W Chorzowie tamtejszy Ruch podejmie Lechię Gdańsk. Lechia w poprzednich meczach grając przeciętnie osiągała dobre wyniki, jednak ostatni pojedynek z Legią pokazał, że przed Gdańszczanami jeszcze dużo pracy. Porażka spowodowała, że „Biało-zieloni” znaleźli się znowu poza grupą mistrzowską, również Ruch jest w tej chwili pod kreską, jednak strata jest nieznaczna i zwycięstwo otwiera szansę na wskoczenie do „ósemki”.
W Białymstoku nie myślą teraz o wyższych celach, a przede wszystkim o odzyskanie formy przez drużynę, która na początku ligi spisywała się znakomicie.
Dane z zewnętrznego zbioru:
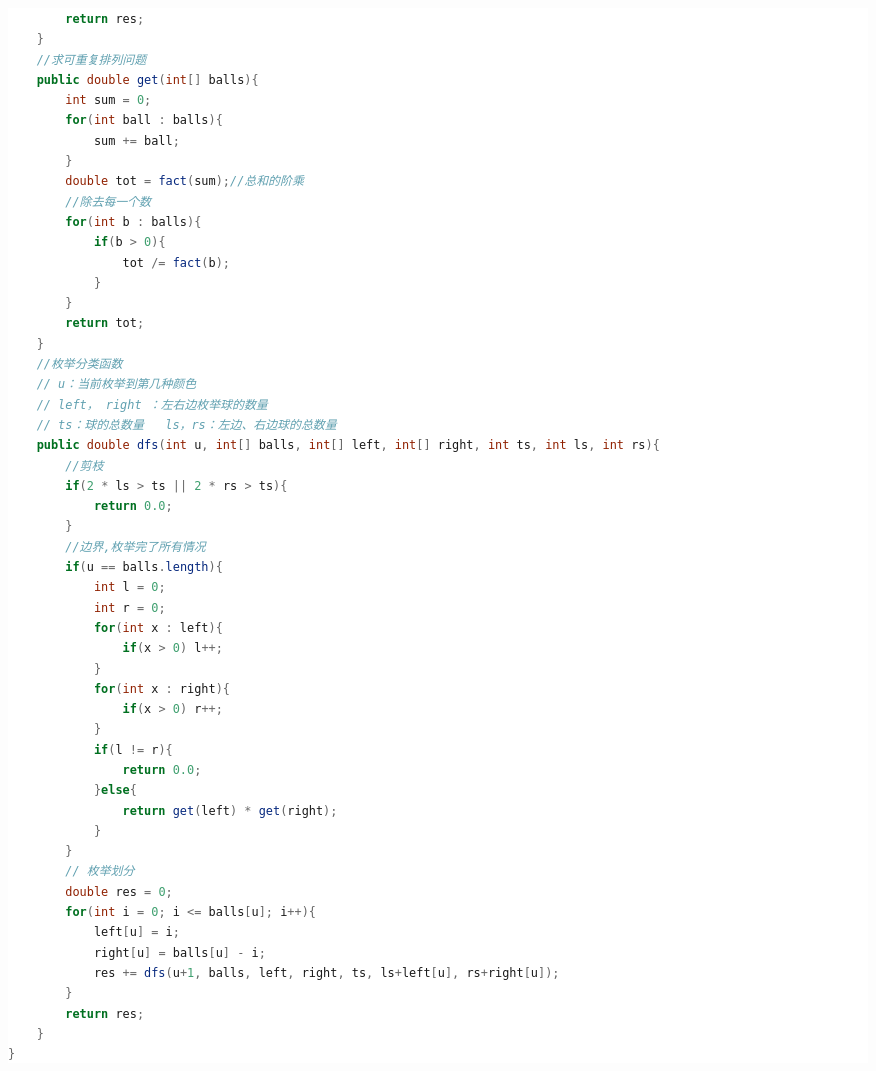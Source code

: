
 ```java
        return res;
    }
    //求可重复排列问题
    public double get(int[] balls){
        int sum = 0;
        for(int ball : balls){
            sum += ball;
        }
        double tot = fact(sum);//总和的阶乘
        //除去每一个数
        for(int b : balls){
            if(b > 0){
                tot /= fact(b);
            }
        }
        return tot;
    }
    //枚举分类函数
    // u：当前枚举到第几种颜色
    // left， right ：左右边枚举球的数量
    // ts：球的总数量   ls，rs：左边、右边球的总数量
    public double dfs(int u, int[] balls, int[] left, int[] right, int ts, int ls, int rs){
        //剪枝
        if(2 * ls > ts || 2 * rs > ts){
            return 0.0;
        }
        //边界,枚举完了所有情况
        if(u == balls.length){
            int l = 0;
            int r = 0;
            for(int x : left){
                if(x > 0) l++;
            }
            for(int x : right){
                if(x > 0) r++;
            }
            if(l != r){
                return 0.0;
            }else{
                return get(left) * get(right);
            }
        }
        // 枚举划分
        double res = 0;
        for(int i = 0; i <= balls[u]; i++){
            left[u] = i;
            right[u] = balls[u] - i;
            res += dfs(u+1, balls, left, right, ts, ls+left[u], rs+right[u]);
        }
        return res;
    }
}
```
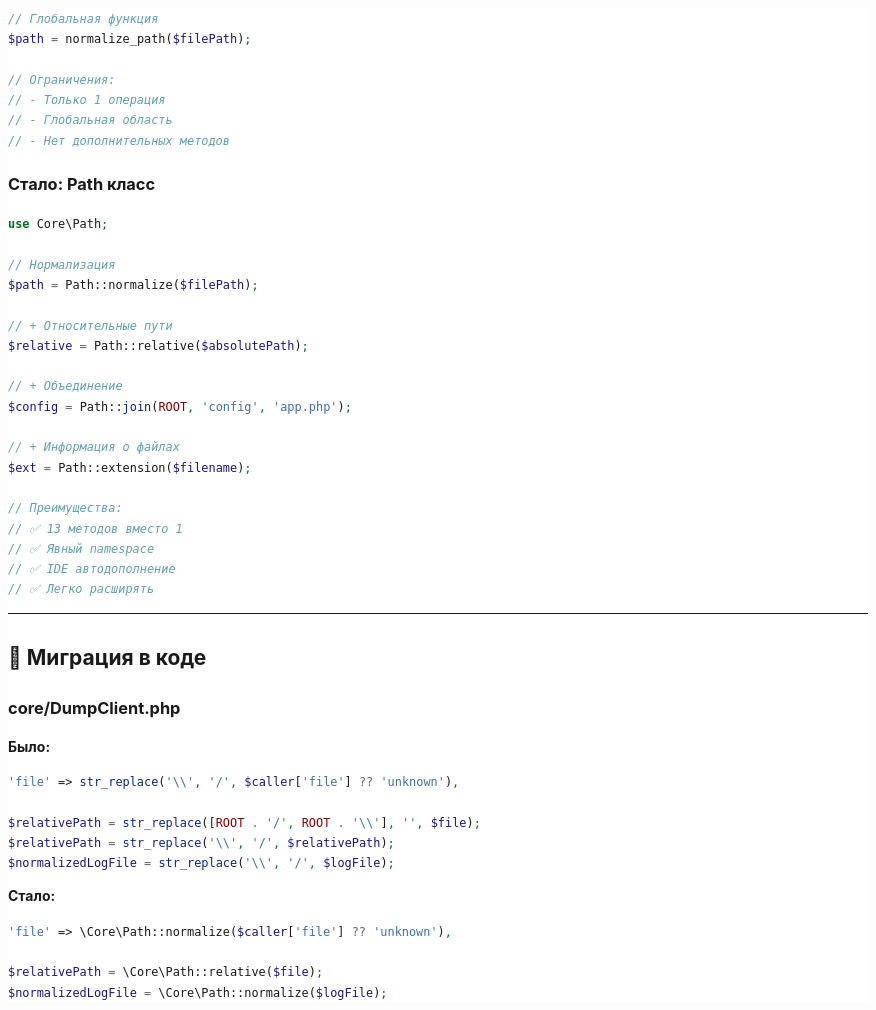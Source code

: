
```php
// Глобальная функция
$path = normalize_path($filePath);

// Ограничения:
// - Только 1 операция
// - Глобальная область
// - Нет дополнительных методов
```

### Стало: Path класс

```php
use Core\Path;

// Нормализация
$path = Path::normalize($filePath);

// + Относительные пути
$relative = Path::relative($absolutePath);

// + Объединение
$config = Path::join(ROOT, 'config', 'app.php');

// + Информация о файлах
$ext = Path::extension($filename);

// Преимущества:
// ✅ 13 методов вместо 1
// ✅ Явный namespace
// ✅ IDE автодополнение
// ✅ Легко расширять
```

---

## 🔄 Миграция в коде

### core/DumpClient.php

**Было:**
```php
'file' => str_replace('\\', '/', $caller['file'] ?? 'unknown'),

$relativePath = str_replace([ROOT . '/', ROOT . '\\'], '', $file);
$relativePath = str_replace('\\', '/', $relativePath);
$normalizedLogFile = str_replace('\\', '/', $logFile);
```

**Стало:**
```php
'file' => \Core\Path::normalize($caller['file'] ?? 'unknown'),

$relativePath = \Core\Path::relative($file);
$normalizedLogFile = \Core\Path::normalize($logFile);
```
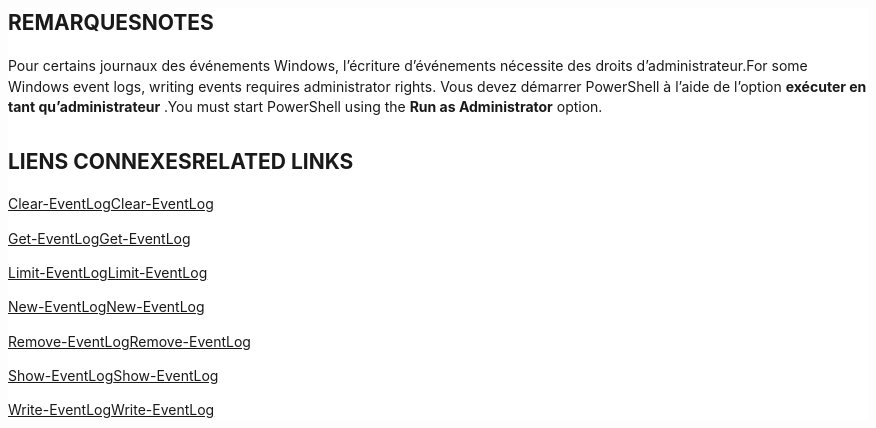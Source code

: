 ## <span data-ttu-id="1f40e-158">REMARQUES</span><span class="sxs-lookup"><span data-stu-id="1f40e-158">NOTES</span></span>

<span data-ttu-id="1f40e-159">Pour certains journaux des événements Windows, l’écriture d’événements nécessite des droits d’administrateur.</span><span class="sxs-lookup"><span data-stu-id="1f40e-159">For some Windows event logs, writing events requires administrator rights.</span></span> <span data-ttu-id="1f40e-160">Vous devez démarrer PowerShell à l’aide de l’option **exécuter en tant qu’administrateur** .</span><span class="sxs-lookup"><span data-stu-id="1f40e-160">You must start PowerShell using the **Run as Administrator** option.</span></span>

## <span data-ttu-id="1f40e-161">LIENS CONNEXES</span><span class="sxs-lookup"><span data-stu-id="1f40e-161">RELATED LINKS</span></span>

[<span data-ttu-id="1f40e-162">Clear-EventLog</span><span class="sxs-lookup"><span data-stu-id="1f40e-162">Clear-EventLog</span></span>](Clear-EventLog.md)

[<span data-ttu-id="1f40e-163">Get-EventLog</span><span class="sxs-lookup"><span data-stu-id="1f40e-163">Get-EventLog</span></span>](Get-EventLog.md)

[<span data-ttu-id="1f40e-164">Limit-EventLog</span><span class="sxs-lookup"><span data-stu-id="1f40e-164">Limit-EventLog</span></span>](Limit-EventLog.md)

[<span data-ttu-id="1f40e-165">New-EventLog</span><span class="sxs-lookup"><span data-stu-id="1f40e-165">New-EventLog</span></span>](New-EventLog.md)

[<span data-ttu-id="1f40e-166">Remove-EventLog</span><span class="sxs-lookup"><span data-stu-id="1f40e-166">Remove-EventLog</span></span>](Remove-EventLog.md)

[<span data-ttu-id="1f40e-167">Show-EventLog</span><span class="sxs-lookup"><span data-stu-id="1f40e-167">Show-EventLog</span></span>](Show-EventLog.md)

[<span data-ttu-id="1f40e-168">Write-EventLog</span><span class="sxs-lookup"><span data-stu-id="1f40e-168">Write-EventLog</span></span>](Write-EventLog.md)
Takich problemów nie ma Piast który w ostatniej kolejce zapewnił sobie tytuł najlepszej drużyny jesieni. Znając jednak charakter i ambicje Michała Probierza możemy być pewni, że gospodarze wyjdą na murawę grać o pełną zdobycz, niezależnie (a może tym bardziej!), że zmierzą się z liderem.
NIEDZIELA
Również o 15:30 rozpocznie się spotkanie Lecha z Górnikiem Łęczna. Poznaniacy najgorszy okres mają już chyba za sobą, na boisku czują się coraz pewniej i byliby faworytami tej potyczki gdyby nie jedno „ale”. Mianowicie Górnik to drużyna która jest w stanie osiągnąć każdy wynik z każdym, a że kilka razy zaskoczyła na plus nie dziwi wysokie, piąte miejsce w tabeli.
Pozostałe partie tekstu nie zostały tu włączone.